NEW YORK, NY – The origins of the “Three Strikes Laws” can be traced to the early 1900s eugenics movement, according to a recent report by Daniel Loehr for The Sentencing Project that argues the laws continue to be used as a tool of discrimination.
“Habitual criminal” laws emerged from the “tough-on-crime” movement in the 1980s and 1990s and “are sentencing laws that significantly increase the length of a sentence based on an individual’s prior convictions,” writes Loehr, an Associate Professor of Law at City University of New York School of Law.
During this period, Loehr said many states imposed these laws in the form of the “Three Strikes and You’re Out” laws. Loehr explains these laws require judges to impose life sentences after a third conviction and were adopted in states such as Washington and California..
Loehr reports the origin of these laws stemmed from the eugenics movement in the early 1900s, whose goal was to create “a superior race in order to address social problems such as crime and disease, which the movement assumed had a biological basis.”
Those who were deemed inferior, Loehr writes, such as racial minorities and the mentally ill, were convicted to prevent them from reproducing. Loehr explains these beliefs supported the country’s “habitual offender” laws.
One prominent example Loehr used to demonstrate the deep intersection of eugenics and racism is the eugenics found in Nazi Germany, noting, “Nazi planners appropriated and incorporated eugenics as they implemented racial policy and genocide.”
Loehr then describes how, in the U.S., eugenicists believed in “habitual crime” and that certain people were predisposed to commit crimes.
Therefore, from a eugenicist viewpoint, Loehr explains, the best way to prevent convictions was to “prevent certain people individuals who had been convicted of crimes from reproducing. And it is this set of beliefs that originally underpinned the county’s ‘habitual offender’ laws.”
To illustrate the spread of these “habitual offender” laws, Loehr notes that by the mid-20th century, 42 states enforced them. These laws, he maintains, were written in “explicitly eugenic terms” and functionally imposed sentences long enough to bar reproduction.

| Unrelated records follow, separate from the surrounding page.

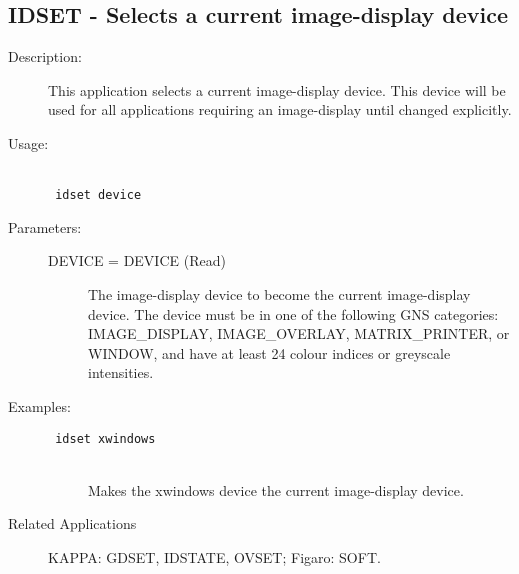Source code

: \documentclass[twoside,11pt]{article}
\newcommand{\stardocinitials}  {SUN}
\newcommand{\stardocnumber}    {239.2}
\newcommand{\stardocname}{\stardocinitials /\stardocnumber}
\newcommand{\htmlref}[2]{#1}
\newcommand{\xlabel}[1]{}
\newlength{\sstbannerlength}
\newlength{\sstcaptionlength}
\newlength{\sstexampleslength}
\newlength{\sstexampleswidth}
\newcommand{\sstroutine}[3]{
   \goodbreak
   \markboth{{\stardocname}~ --- #1}{{\stardocname}~ --- #1}
   \rule{\textwidth}{0.5mm}
   \vspace{-7ex}
   \newline
   \settowidth{\sstbannerlength}{{\Large {\bf #1}}}
   \setlength{\sstcaptionlength}{\textwidth}
   \setlength{\sstexampleslength}{\textwidth}
   \addtolength{\sstbannerlength}{0.5em}
   \addtolength{\sstcaptionlength}{-2.0\sstbannerlength}
   \addtolength{\sstcaptionlength}{-4.9pt}
   \settowidth{\sstexampleswidth}{{\bf Examples:}}
   \addtolength{\sstexampleslength}{-\sstexampleswidth}
   \parbox[t]{\sstbannerlength}{\flushleft{\Large {\bf #1}}}
   \parbox[t]{\sstcaptionlength}{\center{\Large #2}}
   \parbox[t]{\sstbannerlength}{\flushright{\Large {\bf #1}}}
   \begin{description}
      #3
   \end{description}
}
\newcommand{\sstdescription}[1]{\item[Description:] #1}
\newcommand{\sstusage}[1]{\pagebreak[3] \item[Usage:] \mbox{} \\[1.3ex] {\ssttt #1}}
\newcommand{\sstparameters}[1]{
   \goodbreak 
   \item[Parameters:] \mbox{} \\
   \vspace{-3.5ex}
   \begin{description}
      #1
   \end{description}
}
\newcommand{\sstexamples}[1]{
   \goodbreak
   \item[Examples:] \mbox{} \\
   \vspace{-3.5ex}
   \begin{description}
      #1
   \end{description}
}
\newcommand{\sstsubsection}[1]{ \item[{#1}] \mbox{} \\}
\newcommand{\sstexamplesubsection}[2]{\sloppy \item{\ssttt #1} \mbox{} \\ #2 }
\newcommand{\sstdiytopic}[2]{\goodbreak \item[{\hspace{-0.35em}#1\hspace{-0.35em}:}] \mbox{} \\[1.3ex] #2}
\newcommand{\ssttt}{\tt}
\renewcommand{\sstroutine}[3]{
      \subsection{#1\xlabel{#1}-\label{#1}#2}
      \begin{description}
         #3
      \end{description}
   }
\renewcommand{\sstdescription}[1]{\item[Description:]
      \begin{description}
         #1
      \end{description}
   }
\renewcommand{\sstusage}[1]{\htmlref{\item[Usage:]}{ap:usage} \mbox{} \\ {\ssttt #1}}
\renewcommand{\sstparameters}[1]{
      \htmlref{\item[Parameters:]}{se:param}
      \begin{description}
         #1
      \end{description}
   }
\renewcommand{\sstexamples}[1]{
      \htmlref{\item[Examples:]}{ap:example}
      \begin{description}
         #1
      \end{description}
   }
\renewcommand{\sstsubsection}[1]{\item[{#1}]}
\renewcommand{\sstexamplesubsection}[2]{\item[{\ssttt #1}] \\ #2}
\renewcommand{\sstdiytopic}[2]{\item[{#1}]
      \begin{description}
         #2
      \end{description}
   }
\begin{document}
\sstroutine{
   IDSET
}{
   Selects a current image-display device
}{
   \sstdescription{
      This application selects a current image-display device. This
      device will be used for all applications requiring an
      image-display until changed explicitly.
   }
   \sstusage{
      idset device
   }
   \sstparameters{
      \sstsubsection{
         DEVICE = DEVICE (Read)
      }{
         The image-display device to become the current image-display
         device.  The device must be in one of the following GNS
         categories: IMAGE\_DISPLAY, IMAGE\_OVERLAY, MATRIX\_PRINTER, or
         WINDOW, and have at least 24 colour indices or greyscale
         intensities.
      }
   }
   \sstexamples{
      \sstexamplesubsection{
         idset xwindows
      }{
         Makes the xwindows device the current image-display device.
      }
   }
   \sstdiytopic{
      Related Applications
   }{
      KAPPA: GDSET, IDSTATE, OVSET; Figaro: SOFT.
   }
}
\end{document}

Loehr said the eugenics movement spread to Germany as well when the Nazis rose to power in 1933, implementing a “habitual offender” law “nearly identical to the American versions within a year.”
Loehr contrasts the U.S. and Germany, noting that after World War II, Germany repealed its “habitual offender” laws due to their association with eugenics, whereas the U.S. continued enforcing them.
Loehr adds the theory of eugenics fell into disrepair, but, despite its origins, “‘habitual offender’ laws are still in force in 49 (U.S.) states.”
Loehr stresses that understanding the eugenic origins of these laws reveals contradictions in their continued enforcement, explaining the two premises—“that criminality is heritable, and second that it is appropriate to attempt to control the reproduction of a population in order to eradicate them”—are widely rejected ideas.
Yet, as Loehr concludes, “If we condemn eugenics, we ought to condemn one of the crowning achievements of the eugenics movement: ‘habitual criminal’ laws and their associated long sentences.”